Bash Scripting : hints

Bash hints to know or how to make complex issues simple

Expantion

Expantion is at heart of bash. It changes prefixed '$' or special characterer like '*' expression by their computed values and occurs before evaluating command. One may use this feature for write shorter script. Pathname expansion is an incredibly powerful tool to avoid having to specify exact pathnames in our arguments, or to go looking through our file system for the files we need. Brace expantion use the same idea but do not depend on filesystem.

The brace expention hints

#!/bin/bash
 
# basic list
echo {1,2,3,4,5}
# result : 1 2 3 4 5
 
 
# range list
echo {1..5}
# result : 1 2 3 4 5
 
# usefull for loop 
for i in {1..5}  ; do echo $i ; done
 
 
# Preamble and postscript ( ie    preamble{case1,case2} or {case1,case2}postscript )
echo file{.txt,.log}
# result : file.txt file.log
 
# brace expension and file expantion
ls *{.txt,.log} # equivalent to "ls *.txt  *.log"

String operations

String manipulation

#!/bin/bash
 
I=foobar
 
 
#trailing substitution
echo ${I%bar}
# result :foo
 
 
#leading substitution
echo ${I#foo}
# result :bar
 
#full substitution
STR="the wall is black"
echo ${STR/black/blue}
 
# result : the wall is blue

Uppercase and Lowercase for bash

#!/bin/bash
 
 
F="hello HELLO"
 
echo ${F^^}
# result : HELLO HELLO
 
 
echo ${F,,}
# result :hello hello

Substring and length of string

#!/bin/bash
 
 
F="abcdefgh"
echo ${F:5:3}
 
# result : fgh
 
 
echo ${#F}
# result : 8

Usecase rename

#!/bin/bash
 
F="my_file.log"
echo ${F%.log}.txt
 
# result : my_file.txt

Detailed documentation for sed doc_sed.odt
Detailed documentation for vim doc_vim.odt

Processing many files at once

Full Usecase rename

#!/bin/bash
 
 
for F in `find . -name "*.java"` ; do
  echo $F
  # rename .java to .txt
  mv $F ${F%.java}.txt
done

Processing larger dataset or files

Let's dive into the details about those two loops : for and while. Let's face it 'for' is fine but while both versions will work in general, the second variant is better for the following reasons:

It's faster. Namely, in the first case the find command has to finish before processing on directories starts. This isn't noticeable for small directory hierarchies, but it becomes very noticeable for large ones.

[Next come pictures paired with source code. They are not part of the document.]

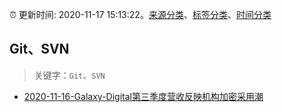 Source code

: :alarm_clock: 更新时间: 2020-11-17 15:13:22。[来源分类](../README.md)、[标签分类](../TAGS.md)、[时间分类](../TIMELINE.md)

## Git、SVN


> 关键字：`Git`、`SVN`



- [2020-11-16-Galaxy-Digital第三季度营收反映机构加密采用潮](https://sec.thief.one/article_content?a_id=e6e766633673db3dfbfc1f6103fd11bd)  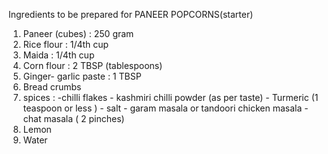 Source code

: Ingredients to be prepared for PANEER POPCORNS(starter)
1) Paneer (cubes) : 250 gram
2) Rice flour : 1/4th cup
3) Maida :  1/4th cup
4) Corn flour : 2 TBSP (tablespoons)
5) Ginger- garlic paste : 1 TBSP
6) Bread crumbs
7) spices : -chilli flakes
            - kashmiri chilli powder (as per taste)
            - Turmeric (1 teaspoon or less ) 
            - salt
            - garam masala or tandoori chicken masala
            - chat masala ( 2 pinches)
8) Lemon           
9) Water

In the second case the find command outputs results and in parallel while loop picks them up and does processing.
In case you have spaces embedded in directory names, the second version will work, while the first won't.

for

for i in `find . -type d`
do
     # do some processing on the found directory
done

Should be replace by

while

find . -type d | while read i
do
    # do some processing on the found directory
done

As more cores are available and when parallel processing is required, one may use gnu parallel 'for loop'. Methode using gnu parallel should be prefered as it has been developped on purpose to handle this issue.

parallel loop

#!/bin/bash
 
# standard sequential for loop
for F in $(find . -name *.mp3) ; do mpg -w $F ${F%.mp3}.wav ; done
 
 
# using gnu parallel : parallel creation of bz2 archive of all *.bin file
find . -name '*.bin' 2>/dev/null | parallel tar  -cjf {1}.tar.bz2 {1}
 
 
#  parallel but without gnu parallel : parallel execution in max N-process concurrent
N=4
 
for i in {1..100}; do
    (
        # .. do your stuff here
        echo "starting task $i.."
        sleep $(( (RANDOM % 3) + 1))
    ) &
 
    # allow only to execute $N jobs in parallel
    if [[ $(jobs -r -p | wc -l) -gt $N ]]; then
        # wait only for first job
        wait -n
    fi
 
done
 
# wait for pending jobs
wait
 
echo "all done"

Special trick

Special and internal variable

#!/bin/bash
 
 
# list of arguments passed to script as string
echo $*
 
# list of arguments passed to script as delimited list
echo $@
 
#number of arguments passed to current script
echo $# 
 
# name of shell script (relative path from the current directory)
echo $0 
 
# argument 1
echo $1
 
#pid of the current shell
echo $$
 
 
 
 
bash -c "exit 24"
#last exit status
echo $?
 
#PID of the most recent background ( empty if not set)
echo "PID :"$!
cat /proc/cpuinfo >/dev/null &
echo "PID :"$!
 
 
#the (input) field separator 
echo -n "$IFS" | od -abc
 
SET="1 2 3 4 5"
 
for I in $SET ; do  echo "I="$I ;done
 
# result : 
#I=1
#I=2
#I=3
#I=4
#I=5
 
IFS=':'
echo -n "$IFS" | od -abc
 
for I in $SET ; do   echo "I="$I ;done
# result : 
#I=1 2 3 4 5

Remove undersore

touch 'test test'
IFS=$'\n'
for F in `find . -name "* *"` ; do
   OLDF=`echo $F | sed -e 's# #\ #g'`
   echo $OLDF   
   NEWF=`echo $F | sed -e 's/ /_/g'`
   echo $NEWF
   mv $OLDF $NEWF
done